Some of the lines below need repeating. Reproduce exactly those between the lines holding "halo mass-observable relations." and "galaxy-galaxy lensing profiles.", inclusive.

#### Data provided

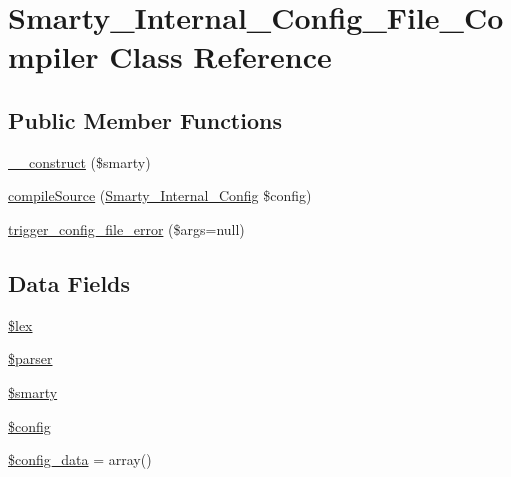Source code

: \hypertarget{class_smarty___internal___config___file___compiler}{}\section{Smarty\+\_\+\+Internal\+\_\+\+Config\+\_\+\+File\+\_\+\+Compiler Class Reference}
\label{class_smarty___internal___config___file___compiler}
\subsection*{Public Member Functions}
\begin{DoxyCompactItemize}
\item 
\hyperlink{class_smarty___internal___config___file___compiler_a7913fd4038ea6c7d99e49bd3ba9028ca}{\+\_\+\+\_\+construct} (\$smarty)
\item 
\hyperlink{class_smarty___internal___config___file___compiler_a707ebfe4f062abbef71f104a757705e6}{compile\+Source} (\hyperlink{class_smarty___internal___config}{Smarty\+\_\+\+Internal\+\_\+\+Config} \$config)
\item 
\hyperlink{class_smarty___internal___config___file___compiler_a5c8dae2b6dac3dff4ba1b12c4994183f}{trigger\+\_\+config\+\_\+file\+\_\+error} (\$args=null)
\end{DoxyCompactItemize}
\subsection*{Data Fields}
\begin{DoxyCompactItemize}
\item 
\hyperlink{class_smarty___internal___config___file___compiler_aca825068998c07781f4d7cbfe46b86a2}{\$lex}
\item 
\hyperlink{class_smarty___internal___config___file___compiler_a147a766daa03d52576c7345fea31c945}{\$parser}
\item 
\hyperlink{class_smarty___internal___config___file___compiler_ac3ae29e9ccbb2006fa26fd9eb2c12117}{\$smarty}
\item 
\hyperlink{class_smarty___internal___config___file___compiler_a49c7011be9c979d9174c52a8b83e5d8e}{\$config}
\item 
\hyperlink{class_smarty___internal___config___file___compiler_a36ca7cb4b0caa99d9cdf4a47545945c0}{\$config\+\_\+data} = array()
\end{DoxyCompactItemize}


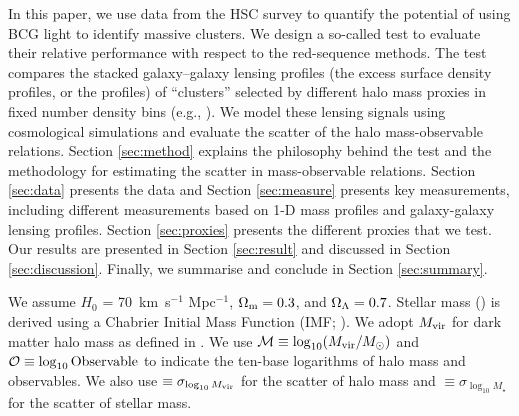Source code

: \documentclass[fleqn,usenatbib,useAMS]{mnras}
\begin{document}
\begin{CJK*}{UTF8}{gbsn}
    In this paper, we use data from the HSC survey to quantify the potential of using BCG light to
    identify massive clusters. 
    We design a so-called \topn{} test to evaluate their relative performance with respect to the
    red-sequence methods. 
    The \topn{} test compares the stacked galaxy--galaxy lensing profiles (the excess surface
    density profiles, or the \dsigma{} profiles) of ``clusters'' selected by different halo mass
    proxies in fixed number density bins (e.g., \citealt{Reyes2008}). 
    We model these lensing signals using cosmological simulations and evaluate the scatter of the
    halo mass-observable relations.  
    Section \ref{sec:method} explains the philosophy behind the \topn{} test and the methodology 
    for estimating the scatter in mass-observable relations. 
    Section \ref{sec:data} presents the data and Section \ref{sec:measure} presents key
    measurements, including different \mstar{} measurements based on 1-D mass profiles and
    galaxy-galaxy lensing profiles. 
    Section \ref{sec:proxies} presents the different proxies that we test. 
    Our results are presented in Section \ref{sec:result} and discussed in Section
    \ref{sec:discussion}. 
    Finally, we summarise and conclude in Section \ref{sec:summary}.
    

    We assume $H_0$ = 70~km~s$^{-1}$ Mpc$^{-1}$, ${\Omega}_{\rm m}=0.3$, and ${\Omega}_{\rm
    \Lambda}=0.7$.
    Stellar mass (\mstar{}) is derived using a Chabrier Initial Mass Function (IMF;
    \citealt{Chabrier2003}).
    We adopt $M_{\rm vir}$ for dark matter halo mass as defined in \citealt{BryanNorman1998}.
    We use $\mathcal{M}\equiv \log_{10} (M_{\rm vir}/M_{\odot})$ and 
    $\mathcal{O}\equiv \log_{10} \rm Observable$ to indicate the ten-base logarithms of
    halo mass and observables.
    We also use \sigmvir{}$\equiv \sigma_{\log_{10} M_{\rm vir}}$ for the scatter of 
    halo mass and \sigms{}$\equiv \sigma_{\log_{10} M_{\star}}$ for the scatter of stellar mass. 
    

\end{CJK*}
\end{document}
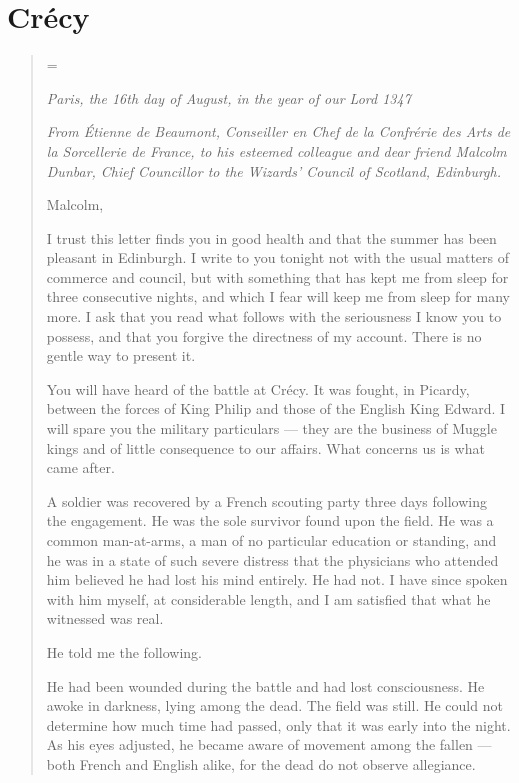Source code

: 
\chapter{Crécy}

\begin{quote}
\parskip=\baselineskip

\begin{flushright}
\textit{Paris, the 16th day of August, in the year of our Lord 1347}
\end{flushright}

\bigskip

\textit{From Étienne de Beaumont, Conseiller en Chef de la Confrérie des Arts de la Sorcellerie de France, to his esteemed colleague and dear friend Malcolm Dunbar, Chief Councillor to the Wizards' Council of Scotland, Edinburgh.}

\bigskip

Malcolm,


I trust this letter finds you in good health and that the summer has been pleasant in Edinburgh. I write to you tonight not with the usual matters of commerce and council, but with something that has kept me from sleep for three consecutive nights, and which I fear will keep me from sleep for many more. I ask that you read what follows with the seriousness I know you to possess, and that you forgive the directness of my account. There is no gentle way to present it.

You will have heard of the battle at Crécy. It was fought, in Picardy, between the forces of King Philip and those of the English King Edward. I will spare you the military particulars --- they are the business of Muggle kings and of little consequence to our affairs. What concerns us is what came after.

A soldier was recovered by a French scouting party three days following the engagement. He was the sole survivor found upon the field. He was a common man-at-arms, a man of no particular education or standing, and he was in a state of such severe distress that the physicians who attended him believed he had lost his mind entirely. He had not. I have since spoken with him myself, at considerable length, and I am satisfied that what he witnessed was real.

He told me the following.

He had been wounded during the battle and had lost consciousness. He awoke in darkness, lying among the dead. The field was still. He could not determine how much time had passed, only that it was early into the night. As his eyes adjusted, he became aware of movement among the fallen --- both French and English alike, for the dead do not observe allegiance.


\end{quote}
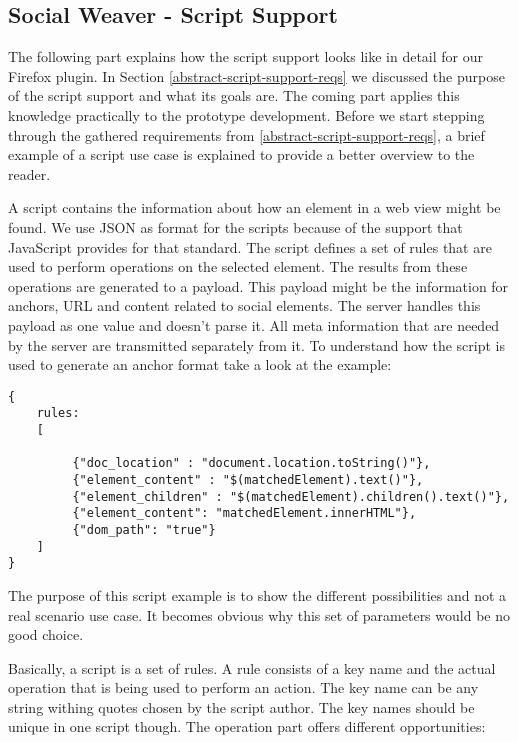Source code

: \newpage
\subsection{Social Weaver - Script Support}\label{sowe-script-support}
The following part explains how the script support looks like in detail for our Firefox plugin. In Section \ref{abstract-script-support-reqs} we discussed the purpose of the script support and what its goals are. The coming part applies this knowledge practically to the prototype development. Before we start stepping through the gathered requirements from \ref{abstract-script-support-reqs}, a brief example of a script use case is explained to provide a better overview to the reader.

A script contains the information about how an element in a web view might be found. We use JSON as format for the scripts because of the support that JavaScript provides for that standard. The script defines a set of rules that are used to perform operations on the selected element. The results from these operations are generated to a payload. This payload might be the information for anchors, URL and content related to social elements. The server handles this payload as one value and doesn't parse it. All meta information that are needed by the server are transmitted separately from it. To understand how the script is used to generate an anchor format take a look at the example:

\begin{lstlisting}
{
    rules:
    [

         {"doc_location" : "document.location.toString()"},
         {"element_content" : "$(matchedElement).text()"},
         {"element_children" : "$(matchedElement).children().text()"},
         {"element_content": "matchedElement.innerHTML"},
         {"dom_path": "true"}	
    ]
}
\end{lstlisting}

The purpose of this script example is to show the different possibilities and not a real scenario use case. It 
 becomes obvious why this set of parameters would be no good choice. 

Basically, a script is a set of rules. A rule consists of a key name and the actual operation that is being used to perform an action. The key name can be any string withing quotes chosen by the script author. The key names should be unique in one script though. The operation part offers different opportunities:

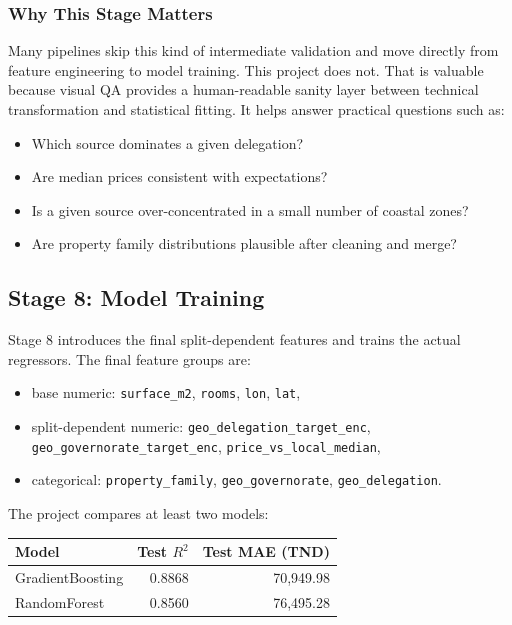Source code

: \documentclass[11pt,a4paper]{article}
\newcommand{\code}[1]{\texttt{#1}}
\begin{document}
\subsubsection{Why This Stage Matters}

Many pipelines skip this kind of intermediate validation and move directly from feature engineering to model training. This project does not. That is valuable because visual QA provides a human-readable sanity layer between technical transformation and statistical fitting. It helps answer practical questions such as:

\begin{itemize}
\item Which source dominates a given delegation?
\item Are median prices consistent with expectations?
\item Is a given source over-concentrated in a small number of coastal zones?
\item Are property family distributions plausible after cleaning and merge? 
\end{itemize}

\subsection{Stage 8: Model Training}

Stage 8 introduces the final split-dependent features and trains the actual regressors. The final feature groups are:

\begin{itemize}
\item base numeric: \code{surface\_m2}, \code{rooms}, \code{lon}, \code{lat},
\item split-dependent numeric: \code{geo\_delegation\_target\_enc}, \code{geo\_governorate\_target\_enc}, \code{price\_vs\_local\_median},
\item categorical: \code{property\_family}, \code{geo\_governorate}, \code{geo\_delegation}.
\end{itemize}

The project compares at least two models:

\begin{center}
\begin{tabular}{lrr}
\toprule
Model & Test $R^2$ & Test MAE (TND) \\
\midrule
GradientBoosting & 0.8868 & 70,949.98 \\
RandomForest & 0.8560 & 76,495.28 \\
\bottomrule
\end{tabular}
\end{center}
\end{document}
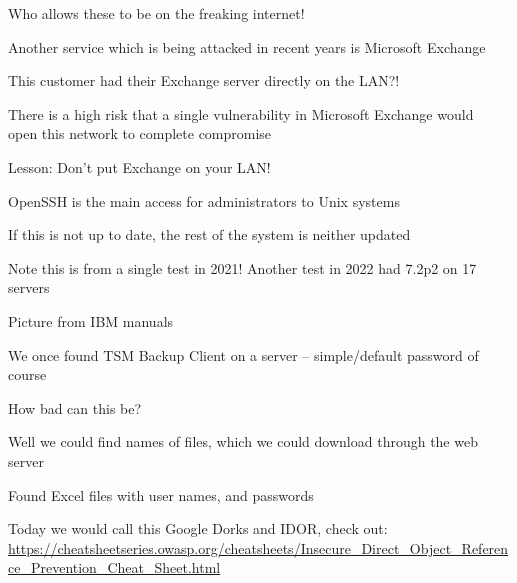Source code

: \documentclass[Screen16to9,17pt]{foils}
\begin{document}
\begin{list2}
\item Who allows these to be on the freaking internet!
\end{list2}




Another service which is being attacked in recent years is Microsoft Exchange

This customer had their Exchange server directly on the LAN?!

\begin{list2}
\item There is a high risk that a single vulnerability in Microsoft Exchange would \\
open this network to complete compromise
\end{list2}




\begin{list2}
\item Lesson: Don't put Exchange on your LAN!
\end{list2}




\begin{list2}
\item OpenSSH is the main access for administrators to Unix systems
\item If this is not up to date, the rest of the system is neither updated
\item Note this is from a single test in 2021! Another test in 2022 had 7.2p2 on 17 servers
\end{list2}



Picture from IBM manuals

\begin{list2}
\item We once found TSM Backup Client on a server -- simple/default password of course
\item How bad can this be?
\item Well we could find names of files, which we could download through the web server
\item Found Excel files with user names, and passwords
\item Today we would call this Google Dorks and IDOR, check out:\\ {\footnotesize
\url{https://cheatsheetseries.owasp.org/cheatsheets/Insecure_Direct_Object_Reference_Prevention_Cheat_Sheet.html}}
\end{list2}
\end{document}
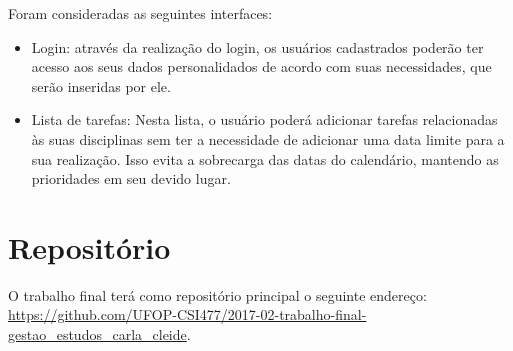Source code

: \documentclass[10pt,a4paper,article]{abntex2}
\begin{document}
		  Foram consideradas as seguintes interfaces:
		  
		  \begin{itemize}
		      \item Login: através da realização do login, os usuários cadastrados poderão ter acesso aos seus dados personalidados de acordo com suas necessidades, que serão inseridas por ele.
		      
		      
		  
		      
		      \item Lista de tarefas: Nesta lista, o usuário poderá adicionar tarefas relacionadas às suas disciplinas sem ter a necessidade de adicionar uma data limite para a sua realização. Isso evita a sobrecarga das datas do calendário, mantendo as prioridades em seu devido lugar.
		  \end{itemize}

	\section{Repositório}

		O trabalho final terá como repositório principal o seguinte endereço: \url{https://github.com/UFOP-CSI477/2017-02-trabalho-final-gestao_estudos_carla_cleide}.
\end{document}
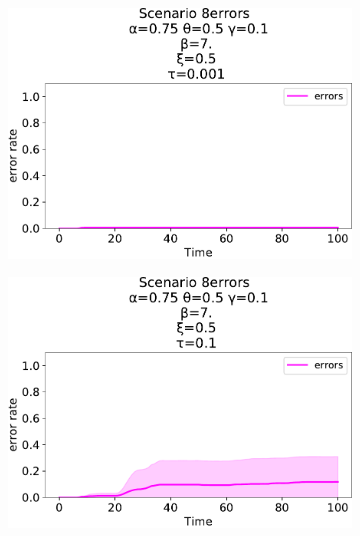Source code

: \begin{figure}[!ht]
\begin{subfigure}[b]{0.32\textwidth}
    \includegraphics[width=\textwidth]{papers/swarm-intelligence2021/img/simulations/failScenario_0_08_α-0.75_θ-0.5_γ-0.1_β-7._ω-0._ζ-0._ξ-0.5_τ-0.001}
  \end{subfigure}
  \hfill
  \begin{subfigure}[b]{0.32\textwidth}
    \centering
    \includegraphics[width=\textwidth]{papers/swarm-intelligence2021/img/simulations/failScenario_0_08_α-0.75_θ-0.5_γ-0.1_β-7._ω-0._ζ-0._ξ-0.5_τ-0.1}
  \end{subfigure}
  \hfill
  \begin{subfigure}[b]{0.32\textwidth}
    \centering

\end{subfigure}
\end{figure}
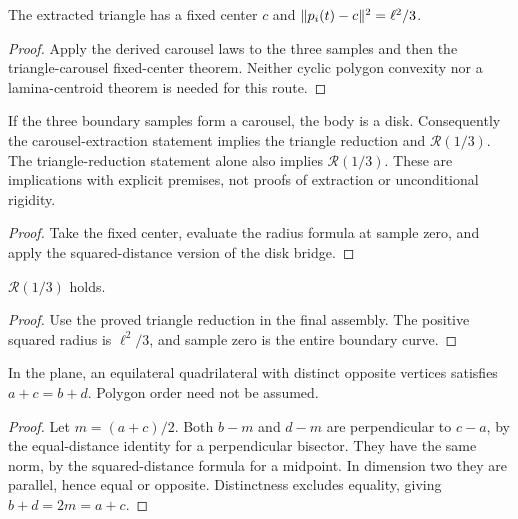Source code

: \begin{proposition}
\label{prop:triangle}
\leanok
{}
The extracted triangle has a fixed center $c$ and
$\lVert p_i(t)-c\rVert^2=\ell^2/3$.
\end{proposition}
\begin{proof}
\leanok
Apply the derived carousel laws to the three samples and then the
triangle-carousel fixed-center theorem. Neither cyclic polygon convexity
nor a lamina-centroid theorem is needed for this route.
\end{proof}

\begin{lemma}
\label{lem:third-assembly}
\leanok
{}
If the three boundary samples form a carousel, the body is a disk.
Consequently the carousel-extraction statement implies the triangle
reduction and $\mathcal R(1/3)$. The triangle-reduction statement alone
also implies $\mathcal R(1/3)$. These are implications with explicit
premises, not proofs of extraction or unconditional rigidity.
\end{lemma}
\begin{proof}
\leanok
Take the fixed center, evaluate the radius formula at sample zero,
and apply the squared-distance version of the disk bridge.
\end{proof}

\begin{theorem}
\label{thm:third}
\leanok
{}
$\mathcal R(1/3)$ holds.
\end{theorem}
\begin{proof}
\leanok
Use the proved triangle reduction in the final assembly. The positive
squared radius is $\ell^2/3$, and sample zero is the entire boundary curve.
\end{proof}

\begin{lemma}
\label{lem:quadrilateral-geometry}
\leanok
{}
In the plane, an equilateral quadrilateral with distinct opposite
vertices satisfies $a+c=b+d$. Polygon order need not be assumed.
\end{lemma}
\begin{proof}
\leanok
Let $m=(a+c)/2$. Both $b-m$ and $d-m$ are perpendicular to $c-a$,
by the equal-distance identity for a perpendicular bisector. They have
the same norm, by the squared-distance formula for a midpoint.
In dimension two they are parallel, hence equal or opposite. Distinctness
excludes equality, giving $b+d=2m=a+c$.
\end{proof}


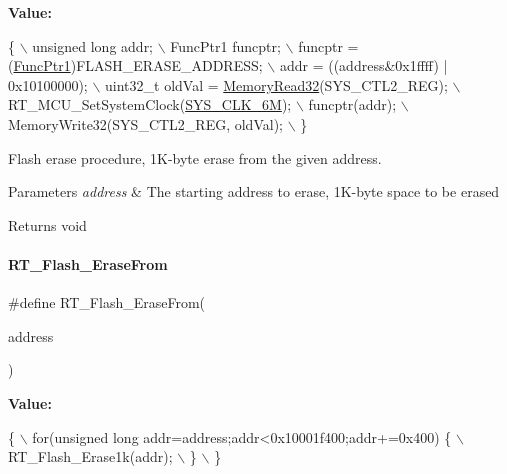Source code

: {\bfseries Value\+:}
\begin{DoxyCode}
\{                                                   \(\backslash\)
        unsigned \textcolor{keywordtype}{long} addr;                             \(\backslash\)
        FuncPtr1 funcptr;                               \(\backslash\)
        funcptr =  (\mbox{\hyperlink{a00020_a0891965816a5b721b07f7bebefaf7430}{FuncPtr1}})FLASH\_ERASE\_ADDRESS;       \(\backslash\)
        addr = ((address&0x1ffff) | 0x10100000);        \(\backslash\)
        uint32\_t oldVal = \mbox{\hyperlink{a00020_a2d484dc15bdf30ee11ab3b05f31f0e16}{MemoryRead32}}(SYS\_CTL2\_REG);   \(\backslash\)
        RT\_MCU\_SetSystemClock(\mbox{\hyperlink{a00020_ae3a2d501b8662e11b969fb4a5e195e5bad1640aa8c46162a7551abca12293ef39}{SYS\_CLK\_6M}});              \(\backslash\)
        funcptr(addr);                                  \(\backslash\)
        MemoryWrite32(SYS\_CTL2\_REG, oldVal);            \(\backslash\)
    \}
\end{DoxyCode}


Flash erase procedure, 1\+K-\/byte erase from the given address. 


\begin{DoxyParams}{Parameters}
{\em address} & The starting address to erase, 1\+K-\/byte space to be erased \\
\hline
\end{DoxyParams}
\begin{DoxyReturn}{Returns}
void 
\end{DoxyReturn}
\mbox{\label{a00008_afb9cdf54d7254cfef685cd4012113b27}} 
\paragraph{\texorpdfstring{R\+T\+\_\+\+Flash\+\_\+\+Erase\+From}{RT\_Flash\_EraseFrom}}
{\footnotesize\ttfamily \#define R\+T\+\_\+\+Flash\+\_\+\+Erase\+From(\begin{DoxyParamCaption}\item[{}]{address }\end{DoxyParamCaption})}

{\bfseries Value\+:}
\begin{DoxyCode}
\{                                                                   \(\backslash\)
        for(\textcolor{keywordtype}{unsigned} \textcolor{keywordtype}{long} addr=address;addr<0x10001f400;addr+=0x400) \{  \(\backslash\)
            RT\_Flash\_Erase1k(addr);                                     \(\backslash\)
        \}                                                               \(\backslash\)
    \}
\end{DoxyCode}


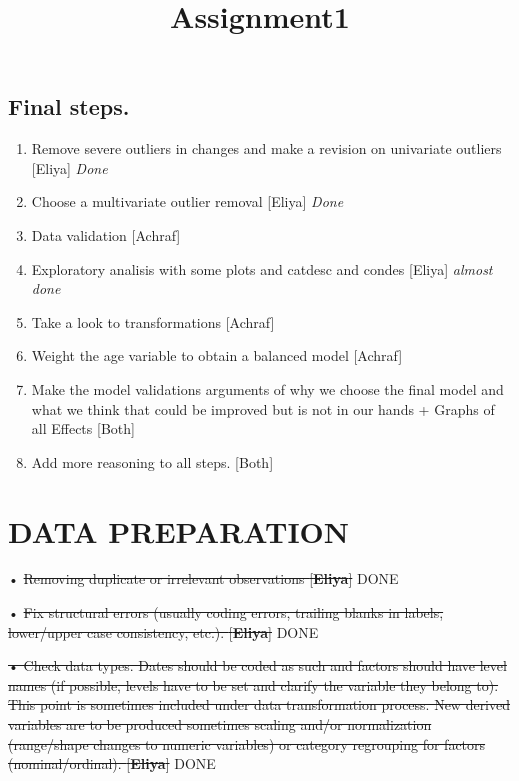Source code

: \documentclass[
]{article}
\title{Assignment1}
\author{}
\date{\vspace{-2.5em}}
\providecommand{\tightlist}{%
  \setlength{\itemsep}{0pt}\setlength{\parskip}{0pt}}
\begin{document}
\maketitle

\hypertarget{final-steps.}{%
\subsection{Final steps.}\label{final-steps.}}

\begin{enumerate}
\def\labelenumi{\arabic{enumi}.}
\tightlist
\item
  Remove severe outliers in changes and make a revision on univariate
  outliers {[}Eliya{]} \emph{Done}
\item
  Choose a multivariate outlier removal {[}Eliya{]} \emph{Done}
\item
  Data validation {[}Achraf{]}
\item
  Exploratory analisis with some plots and catdesc and condes
  {[}Eliya{]} \emph{almost done}
\item
  Take a look to transformations {[}Achraf{]}
\item
  Weight the age variable to obtain a balanced model {[}Achraf{]}
\item
  Make the model validations arguments of why we choose the final model
  and what we think that could be improved but is not in our hands +
  Graphs of all Effects {[}Both{]}
\item
  Add more reasoning to all steps. {[}Both{]}
\end{enumerate}

\hypertarget{data-preparation}{%
\section{DATA PREPARATION}\label{data-preparation}}

• \sout{Removing duplicate or irrelevant observations
{[}\textbf{Eliya}{]}} DONE

• \sout{Fix structural errors (usually coding errors, trailing blanks in
labels, lower/upper case consistency, etc.). {[}\textbf{Eliya}{]}} DONE

\sout{• Check data types. Dates should be coded as such and factors
should have level names (if possible, levels have to be set and clarify
the variable they belong to). This point is sometimes included under
data transformation process. New derived variables are to be produced
sometimes scaling and/or normalization (range/shape changes to numeric
variables) or category regrouping for factors (nominal/ordinal).
{[}\textbf{Eliya}{]}} DONE
\end{document}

########

▶ Solution for this problem:
    halo mass-observable relations.  
    Section \ref{sec:method} explains the philosophy behind the \topn{} test and the methodology 
    for estimating the scatter in mass-observable relations. 
    Section \ref{sec:data} presents the data and Section \ref{sec:measure} presents key
    measurements, including different \mstar{} measurements based on 1-D mass profiles and
    galaxy-galaxy lensing profiles. 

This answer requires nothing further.